(Dataset entries)
▬▬▬▬▬▬▬▬▬▬

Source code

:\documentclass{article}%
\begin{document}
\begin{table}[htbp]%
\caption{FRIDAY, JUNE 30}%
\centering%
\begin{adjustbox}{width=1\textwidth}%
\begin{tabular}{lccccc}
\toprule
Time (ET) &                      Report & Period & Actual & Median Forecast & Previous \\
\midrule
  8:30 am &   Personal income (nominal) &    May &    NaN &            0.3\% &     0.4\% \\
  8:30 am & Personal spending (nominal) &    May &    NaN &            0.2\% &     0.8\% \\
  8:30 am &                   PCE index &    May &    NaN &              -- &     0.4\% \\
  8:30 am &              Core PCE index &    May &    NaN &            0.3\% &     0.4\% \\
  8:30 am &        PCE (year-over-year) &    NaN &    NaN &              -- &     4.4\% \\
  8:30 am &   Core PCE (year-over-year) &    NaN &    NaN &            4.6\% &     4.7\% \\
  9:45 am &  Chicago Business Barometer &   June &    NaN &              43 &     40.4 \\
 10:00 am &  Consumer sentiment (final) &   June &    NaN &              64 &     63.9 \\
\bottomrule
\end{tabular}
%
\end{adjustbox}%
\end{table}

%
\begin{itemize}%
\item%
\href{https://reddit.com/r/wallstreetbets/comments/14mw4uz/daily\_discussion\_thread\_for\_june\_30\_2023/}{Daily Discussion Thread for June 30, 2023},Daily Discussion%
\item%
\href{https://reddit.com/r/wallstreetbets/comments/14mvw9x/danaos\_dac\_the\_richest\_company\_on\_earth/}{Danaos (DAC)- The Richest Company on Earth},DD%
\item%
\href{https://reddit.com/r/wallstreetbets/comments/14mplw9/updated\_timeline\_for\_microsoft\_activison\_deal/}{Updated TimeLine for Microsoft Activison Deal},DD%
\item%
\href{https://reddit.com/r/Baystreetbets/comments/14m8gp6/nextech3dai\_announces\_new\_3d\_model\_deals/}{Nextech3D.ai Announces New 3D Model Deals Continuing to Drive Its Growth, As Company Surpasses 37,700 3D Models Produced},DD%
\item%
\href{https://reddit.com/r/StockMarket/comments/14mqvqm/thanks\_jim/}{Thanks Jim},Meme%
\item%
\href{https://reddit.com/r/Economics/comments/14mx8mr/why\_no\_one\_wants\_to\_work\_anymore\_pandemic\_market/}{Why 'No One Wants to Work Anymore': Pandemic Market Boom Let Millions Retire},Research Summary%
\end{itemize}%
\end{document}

▬▬▬▬▬▬▬▬▬▬

PROMPT: All of the data needs to be reproduced exactly, with no line missing.

RESPONSE:
Source code

:\documentclass{article}%
\begin{document}
\begin{table}[htbp]%
\caption{FRIDAY, JUNE 30}%
\centering%
\begin{adjustbox}{width=1\textwidth}%
\begin{tabular}{lccccc}
\toprule
Time (ET) &                      Report & Period & Actual & Median Forecast & Previous \\
\midrule
  8:30 am &   Personal income (nominal) &    May &    NaN &            0.3\% &     0.4\% \\
  8:30 am & Personal spending (nominal) &    May &    NaN &            0.2\% &     0.8\% \\
  8:30 am &                   PCE index &    May &    NaN &              -- &     0.4\% \\
  8:30 am &              Core PCE index &    May &    NaN &            0.3\% &     0.4\% \\
  8:30 am &        PCE (year-over-year) &    NaN &    NaN &              -- &     4.4\% \\
  8:30 am &   Core PCE (year-over-year) &    NaN &    NaN &            4.6\% &     4.7\% \\
  9:45 am &  Chicago Business Barometer &   June &    NaN &              43 &     40.4 \\
 10:00 am &  Consumer sentiment (final) &   June &    NaN &              64 &     63.9 \\
\bottomrule
\end{tabular}
%
\end{adjustbox}%
\end{table}

%
\begin{itemize}%
\item%
\href{https://reddit.com/r/wallstreetbets/comments/14mw4uz/daily\_discussion\_thread\_for\_june\_30\_2023/}{Daily Discussion Thread for June 30, 2023},Daily Discussion%
\item%
\href{https://reddit.com/r/wallstreetbets/comments/14mvw9x/danaos\_dac\_the\_richest\_company\_on\_earth/}{Danaos (DAC)- The Richest Company on Earth},DD%
\item%
\href{https://reddit.com/r/wallstreetbets/comments/14mplw9/updated\_timeline\_for\_microsoft\_activison\_deal/}{Updated TimeLine for Microsoft Activison Deal},DD%
\item%
\href{https://reddit.com/r/Baystreetbets/comments/14m8gp6/nextech3dai\_announces\_new\_3d\_model\_deals/}{Nextech3D.ai Announces New 3D Model Deals Continuing to Drive Its Growth, As Company Surpasses 37,700 3D Models Produced},DD%
\item%
\href{https://reddit.com/r/StockMarket/comments/14mqvqm/thanks\_jim/}{Thanks Jim},Meme%
\item%
\href{https://reddit.com/r/Economics/comments/14mx8mr/why\_no\_one\_wants\_to\_work\_anymore\_pandemic\_market/}{Why 'No One Wants to Work Anymore': Pandemic Market Boom Let Millions Retire},Research Summary%
\end{itemize}%
\end{document}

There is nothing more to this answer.